Problem:
Print the entries underneath word for word, omitting whatever pictures they contain.

---------- Input for this task

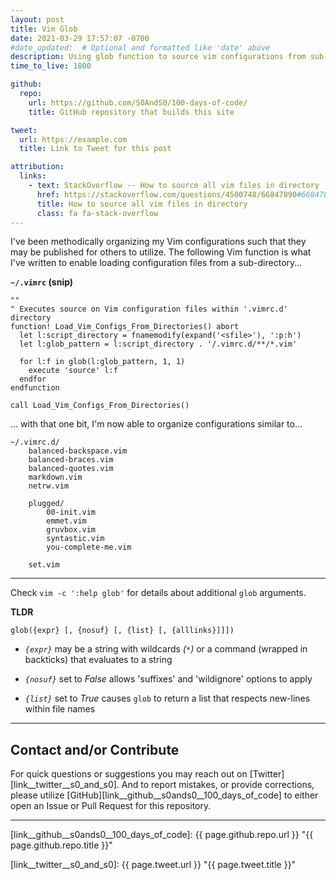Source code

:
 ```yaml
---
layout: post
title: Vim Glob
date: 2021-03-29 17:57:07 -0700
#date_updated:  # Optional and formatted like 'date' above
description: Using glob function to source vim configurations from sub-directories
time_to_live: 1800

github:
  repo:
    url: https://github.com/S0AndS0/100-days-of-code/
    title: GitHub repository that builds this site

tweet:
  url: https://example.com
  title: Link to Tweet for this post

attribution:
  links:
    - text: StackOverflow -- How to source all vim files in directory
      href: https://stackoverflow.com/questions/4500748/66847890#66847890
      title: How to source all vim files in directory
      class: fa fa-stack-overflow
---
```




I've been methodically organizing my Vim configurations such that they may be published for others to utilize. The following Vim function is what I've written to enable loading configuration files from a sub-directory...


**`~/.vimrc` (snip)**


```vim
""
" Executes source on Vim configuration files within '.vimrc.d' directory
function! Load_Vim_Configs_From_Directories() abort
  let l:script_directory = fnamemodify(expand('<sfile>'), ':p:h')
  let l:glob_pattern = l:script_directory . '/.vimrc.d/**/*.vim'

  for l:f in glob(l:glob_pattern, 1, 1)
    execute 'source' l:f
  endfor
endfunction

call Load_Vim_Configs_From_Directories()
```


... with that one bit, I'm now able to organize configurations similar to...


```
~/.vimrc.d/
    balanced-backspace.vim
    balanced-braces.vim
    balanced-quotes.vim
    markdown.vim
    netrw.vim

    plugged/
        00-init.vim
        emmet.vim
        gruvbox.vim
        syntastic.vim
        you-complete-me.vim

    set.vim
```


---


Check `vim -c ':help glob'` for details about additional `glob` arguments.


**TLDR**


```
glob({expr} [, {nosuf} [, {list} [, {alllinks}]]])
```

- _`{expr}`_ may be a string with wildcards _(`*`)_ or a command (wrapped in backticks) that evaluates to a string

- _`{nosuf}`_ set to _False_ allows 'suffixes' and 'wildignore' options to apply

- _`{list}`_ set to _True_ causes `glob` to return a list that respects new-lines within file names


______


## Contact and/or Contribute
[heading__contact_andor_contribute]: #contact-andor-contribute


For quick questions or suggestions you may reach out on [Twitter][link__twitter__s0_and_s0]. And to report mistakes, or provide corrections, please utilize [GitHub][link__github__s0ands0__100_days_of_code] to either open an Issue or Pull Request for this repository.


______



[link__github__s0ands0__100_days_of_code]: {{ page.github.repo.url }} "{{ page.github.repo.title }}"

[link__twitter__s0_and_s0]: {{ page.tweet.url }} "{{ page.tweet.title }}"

--------------------

Written response:
Source code

:
 ```yaml
---
layout: post
title: Vim Glob
date: 2021-03-29 17:57:07 -0700
#date_updated:  # Optional and formatted like 'date' above
description: Using glob function to source vim configurations from sub-directories
time_to_live: 1800

github:
  repo:
    url: https://github.com/S0AndS0/100-days-of-code/
    title: GitHub repository that builds this site

tweet:
  url: https://example.com
  title: Link to Tweet for this post

attribution:
  links:
    - text: StackOverflow -- How to source all vim files in directory
      href: https://stackoverflow.com/questions/4500748/66847890#66847890
      title: How to source all vim files in directory
      class: fa fa-stack-overflow
---
```




I've been methodically organizing my Vim configurations such that they may be published for others to utilize. The following Vim function is what I've written to enable loading configuration files from a sub-directory...


**`~/.vimrc` (snip)**


```vim
""
" Executes source on Vim configuration files within '.vimrc.d' directory
function! Load_Vim_Configs_From_Directories() abort
  let l:script_directory = fnamemodify(expand('<sfile>'), ':p:h')
  let l:glob_pattern = l:script_directory . '/.vimrc.d/**/*.vim'

  for l:f in glob(l:glob_pattern, 1, 1)
    execute 'source' l:f
  endfor
endfunction

call Load_Vim_Configs_From_Directories()
```


... with that one bit, I'm now able to organize configurations similar to...


```
~/.vimrc.d/
    balanced-backspace.vim
    balanced-braces.vim
    balanced-quotes.vim
    markdown.vim
    netrw.vim

    plugged/
        00-init.vim
        emmet.vim
        gruvbox.vim
        syntastic.vim
        you-complete-me.vim

    set.vim
```


---


Check `vim -c ':help glob'` for details about additional `glob` arguments.


**TLDR**


```
glob({expr} [, {nosuf} [, {list} [, {alllinks}]]])
```

- _`{expr}`_ may be a string with wildcards _(`*`)_ or a command (wrapped in backticks) that evaluates to a string

- _`{nosuf}`_ set to _False_ allows 'suffixes' and 'wildignore' options to apply

- _`{list}`_ set to _True_ causes `glob` to return a list that respects new-lines within file names


______


## Contact and/or Contribute
[heading__contact_andor_contribute]: #contact-andor-contribute


For quick questions or suggestions you may reach out on [Twitter][link__twitter__s0_and_s0]. And to report mistakes, or provide corrections, please utilize [GitHub][link__github__s0ands0__100_days_of_code] to either open an Issue or Pull Request for this repository.


______



[link__github__s0ands0__100_days_of_code]: {{ page.github.repo.url }} "{{ page.github.repo.title }}"

[link__twitter__s0_and_s0]: {{ page.tweet.url }} "{{ page.tweet.title }}"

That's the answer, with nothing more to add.